Prenons le cas du député national Franck Diongo qui se trouve à Makala depuis fin décembre après un procès expéditif. L’opinion peine à croire que le gouvernement actuel compte en son sein des anciens opposants qui défendaient la démocratie et le respect des droits de l’homme. Qu’en dites-vous?

Le dossier de Franck Diongo est tellement complexe que je me garde de faire de commentaires. Nous étions tous très touchés par ce qui est arrivé à « Franck ». La Monusco était venue à son domicile. Elle lui a demandé de cesser de se faire entourer des combattants. Des combattants qui étaient très provocateurs à l’égard des forces de sécurité. Il a préféré rester les garder.

Est-ce une infraction le fait d’être entouré des combattants?

Je ne fais aucun commentaire.

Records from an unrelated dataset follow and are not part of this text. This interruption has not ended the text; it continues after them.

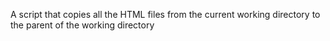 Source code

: A script that copies all the HTML files from the current working directory to the parent of the working directory
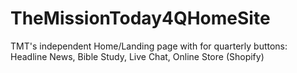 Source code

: # TheMissionToday4QHomeSite
TMT's independent Home/Landing page with for quarterly buttons: Headline News, Bible Study, Live Chat, Online Store (Shopify)
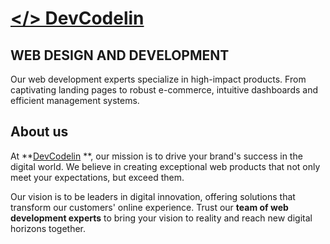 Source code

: # [</> DevCodelin](https://devcodelin.com)

## WEB DESIGN AND DEVELOPMENT
Our web development experts specialize in high-impact products. From captivating landing pages to robust e-commerce, intuitive dashboards and efficient management systems.

## About us
At **[DevCodelin](https://devcodelin.com)
**, our mission is to drive your brand's success in the digital world. We believe in creating exceptional web products that not only meet your expectations, but exceed them.

Our vision is to be leaders in digital innovation, offering solutions that transform our customers' online experience. Trust our **team of web development experts** to bring your vision to reality and reach new digital horizons together.
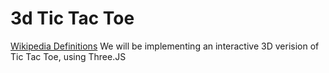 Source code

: # 3d Tic Tac Toe
[Wikipedia Definitions](https://en.wikipedia.org/wiki/3D_tic-tac-toe)
We will be implementing an interactive 3D verision of Tic Tac Toe, using Three.JS

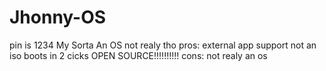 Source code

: # Jhonny-OS
pin is 1234
My Sorta An OS
not realy tho
pros:
external app support
not an iso
boots in 2 cicks
OPEN SOURCE!!!!!!!!!!
cons:
not realy an os 
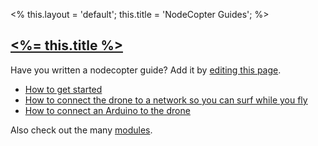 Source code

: <%
this.layout = 'default';
this.title = 'NodeCopter Guides';
%>

<h2 id="guides"><a href="#guides"><%= this.title %></a></h2>

Have you written a nodecopter guide? Add it by [editing this
page](https://github.com/nodecopter/nodecopter.com/edit/master/pages/guides.md).

* [How to get started](/guides/get_started)
* [How to connect the drone to a network so you can surf while you fly](/guides/connect_to_access_point)
* [How to connect an Arduino to the drone](https://gist.github.com/4152815)

Also check out the many [modules](http://nodecopter.com/modules).

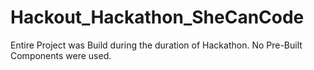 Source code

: # Hackout_Hackathon_SheCanCode
Entire Project was Build during the duration of Hackathon.
No Pre-Built Components were used.


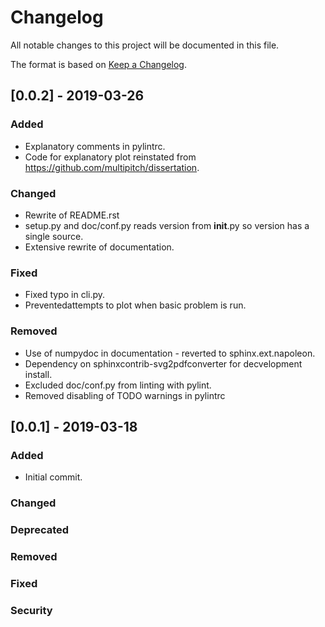 # Changelog
All notable changes to this project will be documented in this file.

The format is based on [Keep a Changelog](https://keepachangelog.com/en/1.0.0/).

## [0.0.2] - 2019-03-26
### Added 
- Explanatory comments in pylintrc.
- Code for explanatory plot reinstated from
  https://github.com/multipitch/dissertation.

### Changed
- Rewrite of README.rst
- setup.py and doc/conf.py reads version from __init__.py so version has a
  single source.
- Extensive rewrite of documentation.

### Fixed
- Fixed typo in cli.py.
- Preventedattempts to plot when basic problem is run.

### Removed
- Use of numpydoc in documentation - reverted to sphinx.ext.napoleon.
- Dependency on sphinxcontrib-svg2pdfconverter for decvelopment install.
- Excluded doc/conf.py from linting with pylint.
- Removed disabling of TODO warnings in pylintrc

## [0.0.1] - 2019-03-18
### Added
- Initial commit.

### Changed

### Deprecated

### Removed

### Fixed

### Security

Cela dépend des actes que l’on pose.

D’aucuns soutiennent, à tort ou à raison, que les opposants congolais se battent uniquement pour accéder au pouvoir pour le pouvoir votre réaction?

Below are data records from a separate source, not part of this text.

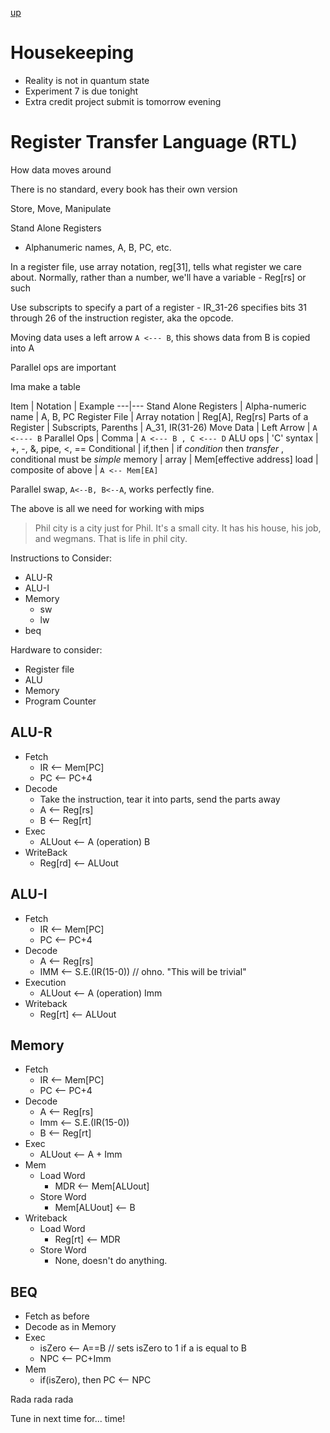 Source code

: [up](../index.md)

# Housekeeping

- Reality is not in quantum state
- Experiment 7 is due tonight
- Extra credit project submit is tomorrow evening

# Register Transfer Language (RTL)

How data moves around

There is no standard, every book has their own version

Store, Move, Manipulate

Stand Alone Registers
- Alphanumeric names, A, B, PC, etc.

In a register file, use array notation, reg[31], tells what register we care about. Normally, rather than a number, we'll have a variable - Reg[rs] or such

Use subscripts to specify a part of a register - IR_31-26 specifies bits 31 through 26 of the instruction register, aka the opcode.

Moving data uses a left arrow `A <--- B`, this shows data from B is copied into A

Parallel ops are important

Ima make a table

Item | Notation | Example
---|---
Stand Alone Registers | Alpha-numeric name | A, B, PC
Register File | Array notation | Reg[A], Reg[rs]
Parts of a Register | Subscripts, Parenths | A_31, IR(31-26)
Move Data | Left Arrow | `A <---- B`
Parallel Ops | Comma | `A <--- B , C <--- D`
ALU ops | 'C' syntax | +, -, &, pipe, <, ==
Conditional | if,then | if *condition* then *transfer* , conditional must be *simple*
memory | array | Mem[effective address]
load | composite of above | `A <-- Mem[EA]`

Parallel swap, `A<--B, B<--A`, works perfectly fine.

The above is all we need for working with mips

> Phil city is a city just for Phil. It's a small city. It has his house, his job, and wegmans. That is life in phil city.

Instructions to Consider:
- ALU-R
- ALU-I
- Memory
	- sw
	- lw
- beq

Hardware to consider:
- Register file
- ALU
- Memory
- Program Counter

## ALU-R

- Fetch
	- IR <-- Mem[PC]
	- PC <-- PC+4
- Decode
	- Take the instruction, tear it into parts, send the parts away
	- A <-- Reg[rs]
	- B <-- Reg[rt]
- Exec
	- ALUout <-- A (operation) B
- WriteBack
	- Reg[rd] <-- ALUout

## ALU-I

- Fetch
	- IR <-- Mem[PC]
	- PC <-- PC+4
- Decode
	- A <-- Reg[rs]
	- IMM <-- S.E.(IR(15-0)) // ohno. "This will be trivial"
- Execution
	- ALUout <-- A (operation) Imm
- Writeback
	- Reg[rt] <-- ALUout

## Memory

- Fetch
	- IR <-- Mem[PC]
	- PC <-- PC+4
- Decode
	- A <-- Reg[rs]
	- Imm <-- S.E.(IR(15-0))
	- B <-- Reg[rt]
- Exec
	- ALUout <-- A + Imm
- Mem
	- Load Word
		- MDR <-- Mem[ALUout]
	- Store Word
		- Mem[ALUout] <-- B
- Writeback
	- Load Word
		- Reg[rt] <-- MDR
	- Store Word
		- None, doesn't do anything.

## BEQ

- Fetch as before
- Decode as in Memory
- Exec
	- isZero <-- A==B // sets isZero to 1 if a is equal to B
	- NPC <-- PC+Imm
- Mem
	- if(isZero), then PC <-- NPC

Rada rada rada

Tune in next time for... time!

Ce n’est nullement mon cas! Je me prépare pour avoir une base électorale sûre à Kinshasa ou à Katakokombe. Une base électorale au service de laquelle je vais travailler pour améliorer son quotidien. Ceux qui sont surpris de me retrouver au gouvernement Badibanga sont mal informés. A l’heure actuelle, nous sommes sur le même pied d’égalité par rapport à ceux qui piaffent d’impatience d’être nommé par le même président Kabila. Ceux qui veulent entrer au gouvernement poursuivent le même objectif. On ne peut rien me reprocher.